**What the task asks:** Write out the records word for word, with no pictures.

--- --- ---

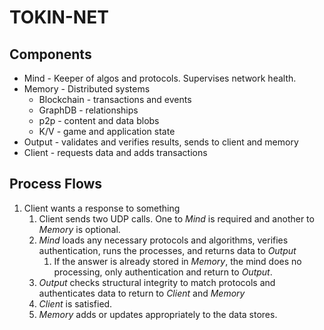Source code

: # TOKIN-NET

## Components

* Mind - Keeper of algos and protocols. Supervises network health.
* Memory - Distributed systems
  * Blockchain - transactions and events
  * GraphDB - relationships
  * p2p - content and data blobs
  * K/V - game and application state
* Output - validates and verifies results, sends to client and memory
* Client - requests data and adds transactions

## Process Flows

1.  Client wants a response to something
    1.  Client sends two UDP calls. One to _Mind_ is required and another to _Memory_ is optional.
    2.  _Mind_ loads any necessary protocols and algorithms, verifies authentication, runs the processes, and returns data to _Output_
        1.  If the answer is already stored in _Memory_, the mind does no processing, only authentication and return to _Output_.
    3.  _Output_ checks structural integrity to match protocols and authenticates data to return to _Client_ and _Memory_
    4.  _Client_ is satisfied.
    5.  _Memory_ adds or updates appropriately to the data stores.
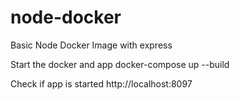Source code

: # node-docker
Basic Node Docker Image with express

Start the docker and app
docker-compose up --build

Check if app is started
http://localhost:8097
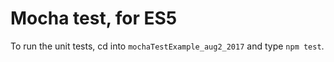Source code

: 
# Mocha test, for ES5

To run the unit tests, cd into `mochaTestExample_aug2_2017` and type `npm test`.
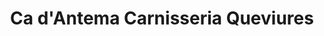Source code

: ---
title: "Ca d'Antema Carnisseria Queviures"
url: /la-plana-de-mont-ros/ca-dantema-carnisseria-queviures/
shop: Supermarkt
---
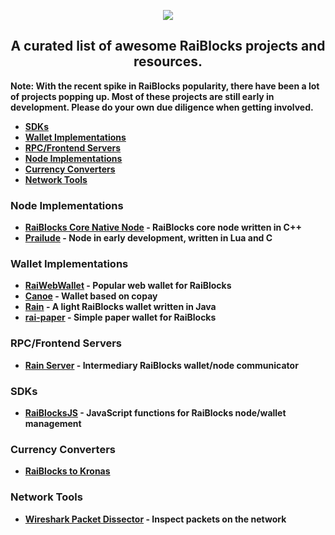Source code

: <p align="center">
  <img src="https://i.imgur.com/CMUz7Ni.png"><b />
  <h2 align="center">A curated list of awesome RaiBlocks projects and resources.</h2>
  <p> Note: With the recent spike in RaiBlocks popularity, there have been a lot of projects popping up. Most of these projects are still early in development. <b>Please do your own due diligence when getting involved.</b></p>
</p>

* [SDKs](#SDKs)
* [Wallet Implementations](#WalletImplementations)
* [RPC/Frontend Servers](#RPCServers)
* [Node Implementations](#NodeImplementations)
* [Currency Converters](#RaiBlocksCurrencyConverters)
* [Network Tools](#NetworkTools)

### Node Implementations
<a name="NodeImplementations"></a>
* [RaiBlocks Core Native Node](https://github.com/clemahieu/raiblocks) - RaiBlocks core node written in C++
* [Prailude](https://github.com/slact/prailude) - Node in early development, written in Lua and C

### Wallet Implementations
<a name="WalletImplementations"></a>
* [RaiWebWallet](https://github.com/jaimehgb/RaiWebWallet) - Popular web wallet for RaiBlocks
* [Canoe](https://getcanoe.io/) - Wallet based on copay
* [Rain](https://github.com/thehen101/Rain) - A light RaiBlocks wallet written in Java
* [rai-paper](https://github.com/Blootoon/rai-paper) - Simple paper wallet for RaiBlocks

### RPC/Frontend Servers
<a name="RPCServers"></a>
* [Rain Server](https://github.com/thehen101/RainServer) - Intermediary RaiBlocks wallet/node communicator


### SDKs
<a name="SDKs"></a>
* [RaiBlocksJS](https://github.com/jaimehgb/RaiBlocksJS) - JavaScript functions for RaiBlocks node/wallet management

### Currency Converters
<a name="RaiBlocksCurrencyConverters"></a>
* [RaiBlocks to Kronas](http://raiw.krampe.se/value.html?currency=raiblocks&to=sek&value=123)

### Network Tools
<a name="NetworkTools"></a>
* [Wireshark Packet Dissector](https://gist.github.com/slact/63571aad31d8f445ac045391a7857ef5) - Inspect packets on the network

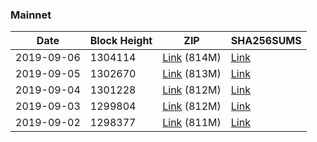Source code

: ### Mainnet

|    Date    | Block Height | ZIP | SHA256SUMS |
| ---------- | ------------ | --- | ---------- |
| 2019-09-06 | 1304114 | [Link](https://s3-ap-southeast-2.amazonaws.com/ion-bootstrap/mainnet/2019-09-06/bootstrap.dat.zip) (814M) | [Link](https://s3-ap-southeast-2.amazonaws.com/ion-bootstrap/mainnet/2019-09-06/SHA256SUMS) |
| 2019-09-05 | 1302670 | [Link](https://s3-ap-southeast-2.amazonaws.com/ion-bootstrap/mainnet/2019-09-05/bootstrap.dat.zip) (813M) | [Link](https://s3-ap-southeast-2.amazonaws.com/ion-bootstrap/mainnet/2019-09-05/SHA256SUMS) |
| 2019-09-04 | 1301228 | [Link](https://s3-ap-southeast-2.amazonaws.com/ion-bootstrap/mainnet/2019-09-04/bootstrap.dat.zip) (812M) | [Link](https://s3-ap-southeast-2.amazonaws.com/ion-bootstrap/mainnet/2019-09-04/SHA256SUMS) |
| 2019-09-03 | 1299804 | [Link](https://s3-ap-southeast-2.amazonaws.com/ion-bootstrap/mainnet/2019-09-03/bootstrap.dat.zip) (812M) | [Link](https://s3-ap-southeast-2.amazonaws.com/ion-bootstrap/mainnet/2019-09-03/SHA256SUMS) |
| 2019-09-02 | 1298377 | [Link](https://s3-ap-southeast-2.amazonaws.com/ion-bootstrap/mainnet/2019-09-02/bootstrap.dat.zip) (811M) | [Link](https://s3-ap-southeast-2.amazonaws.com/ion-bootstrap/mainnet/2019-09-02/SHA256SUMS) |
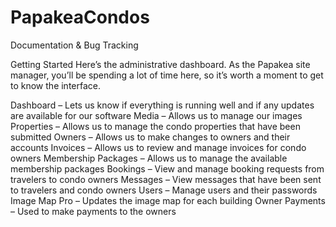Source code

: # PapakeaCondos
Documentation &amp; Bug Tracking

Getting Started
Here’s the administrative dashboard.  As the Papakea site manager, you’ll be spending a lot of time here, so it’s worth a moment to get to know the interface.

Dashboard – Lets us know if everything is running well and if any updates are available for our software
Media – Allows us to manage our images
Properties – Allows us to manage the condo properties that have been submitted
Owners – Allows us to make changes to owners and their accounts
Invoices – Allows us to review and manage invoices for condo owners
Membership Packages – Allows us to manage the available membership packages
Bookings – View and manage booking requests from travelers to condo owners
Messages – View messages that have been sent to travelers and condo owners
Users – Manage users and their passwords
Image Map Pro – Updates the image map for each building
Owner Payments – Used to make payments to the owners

--- --- ---

**Completed exercise:**
Source code

: # TOKIN-NET

## Components

* Mind - Keeper of algos and protocols. Supervises network health.
* Memory - Distributed systems
  * Blockchain - transactions and events
  * GraphDB - relationships
  * p2p - content and data blobs
  * K/V - game and application state
* Output - validates and verifies results, sends to client and memory
* Client - requests data and adds transactions

## Process Flows

1.  Client wants a response to something
    1.  Client sends two UDP calls. One to _Mind_ is required and another to _Memory_ is optional.
    2.  _Mind_ loads any necessary protocols and algorithms, verifies authentication, runs the processes, and returns data to _Output_
        1.  If the answer is already stored in _Memory_, the mind does no processing, only authentication and return to _Output_.
    3.  _Output_ checks structural integrity to match protocols and authenticates data to return to _Client_ and _Memory_
    4.  _Client_ is satisfied.
    5.  _Memory_ adds or updates appropriately to the data stores.
Source code

: # node-docker
Basic Node Docker Image with express

Start the docker and app
docker-compose up --build

Check if app is started
http://localhost:8097
Source code

: 
# Mocha test, for ES5

To run the unit tests, cd into `mochaTestExample_aug2_2017` and type `npm test`.
Source code

: ---
title: "Ca d'Antema Carnisseria Queviures"
url: /la-plana-de-mont-ros/ca-dantema-carnisseria-queviures/
shop: Supermarkt
---
Source code

: <p align="center">
  <img src="https://i.imgur.com/CMUz7Ni.png"><b />
  <h2 align="center">A curated list of awesome RaiBlocks projects and resources.</h2>
  <p> Note: With the recent spike in RaiBlocks popularity, there have been a lot of projects popping up. Most of these projects are still early in development. <b>Please do your own due diligence when getting involved.</b></p>
</p>

* [SDKs](#SDKs)
* [Wallet Implementations](#WalletImplementations)
* [RPC/Frontend Servers](#RPCServers)
* [Node Implementations](#NodeImplementations)
* [Currency Converters](#RaiBlocksCurrencyConverters)
* [Network Tools](#NetworkTools)

### Node Implementations
<a name="NodeImplementations"></a>
* [RaiBlocks Core Native Node](https://github.com/clemahieu/raiblocks) - RaiBlocks core node written in C++
* [Prailude](https://github.com/slact/prailude) - Node in early development, written in Lua and C

### Wallet Implementations
<a name="WalletImplementations"></a>
* [RaiWebWallet](https://github.com/jaimehgb/RaiWebWallet) - Popular web wallet for RaiBlocks
* [Canoe](https://getcanoe.io/) - Wallet based on copay
* [Rain](https://github.com/thehen101/Rain) - A light RaiBlocks wallet written in Java
* [rai-paper](https://github.com/Blootoon/rai-paper) - Simple paper wallet for RaiBlocks

### RPC/Frontend Servers
<a name="RPCServers"></a>
* [Rain Server](https://github.com/thehen101/RainServer) - Intermediary RaiBlocks wallet/node communicator


### SDKs
<a name="SDKs"></a>
* [RaiBlocksJS](https://github.com/jaimehgb/RaiBlocksJS) - JavaScript functions for RaiBlocks node/wallet management

### Currency Converters
<a name="RaiBlocksCurrencyConverters"></a>
* [RaiBlocks to Kronas](http://raiw.krampe.se/value.html?currency=raiblocks&to=sek&value=123)

### Network Tools
<a name="NetworkTools"></a>
* [Wireshark Packet Dissector](https://gist.github.com/slact/63571aad31d8f445ac045391a7857ef5) - Inspect packets on the network

Source code

: ### Mainnet

|    Date    | Block Height | ZIP | SHA256SUMS |
| ---------- | ------------ | --- | ---------- |
| 2019-09-06 | 1304114 | [Link](https://s3-ap-southeast-2.amazonaws.com/ion-bootstrap/mainnet/2019-09-06/bootstrap.dat.zip) (814M) | [Link](https://s3-ap-southeast-2.amazonaws.com/ion-bootstrap/mainnet/2019-09-06/SHA256SUMS) |
| 2019-09-05 | 1302670 | [Link](https://s3-ap-southeast-2.amazonaws.com/ion-bootstrap/mainnet/2019-09-05/bootstrap.dat.zip) (813M) | [Link](https://s3-ap-southeast-2.amazonaws.com/ion-bootstrap/mainnet/2019-09-05/SHA256SUMS) |
| 2019-09-04 | 1301228 | [Link](https://s3-ap-southeast-2.amazonaws.com/ion-bootstrap/mainnet/2019-09-04/bootstrap.dat.zip) (812M) | [Link](https://s3-ap-southeast-2.amazonaws.com/ion-bootstrap/mainnet/2019-09-04/SHA256SUMS) |
| 2019-09-03 | 1299804 | [Link](https://s3-ap-southeast-2.amazonaws.com/ion-bootstrap/mainnet/2019-09-03/bootstrap.dat.zip) (812M) | [Link](https://s3-ap-southeast-2.amazonaws.com/ion-bootstrap/mainnet/2019-09-03/SHA256SUMS) |
| 2019-09-02 | 1298377 | [Link](https://s3-ap-southeast-2.amazonaws.com/ion-bootstrap/mainnet/2019-09-02/bootstrap.dat.zip) (811M) | [Link](https://s3-ap-southeast-2.amazonaws.com/ion-bootstrap/mainnet/2019-09-02/SHA256SUMS) |
Source code

: # PapakeaCondos
Documentation &amp; Bug Tracking

Getting Started
Here’s the administrative dashboard.  As the Papakea site manager, you’ll be spending a lot of time here, so it’s worth a moment to get to know the interface.

Dashboard – Lets us know if everything is running well and if any updates are available for our software
Media – Allows us to manage our images
Properties – Allows us to manage the condo properties that have been submitted
Owners – Allows us to make changes to owners and their accounts
Invoices – Allows us to review and manage invoices for condo owners
Membership Packages – Allows us to manage the available membership packages
Bookings – View and manage booking requests from travelers to condo owners
Messages – View messages that have been sent to travelers and condo owners
Users – Manage users and their passwords
Image Map Pro – Updates the image map for each building
Owner Payments – Used to make payments to the owners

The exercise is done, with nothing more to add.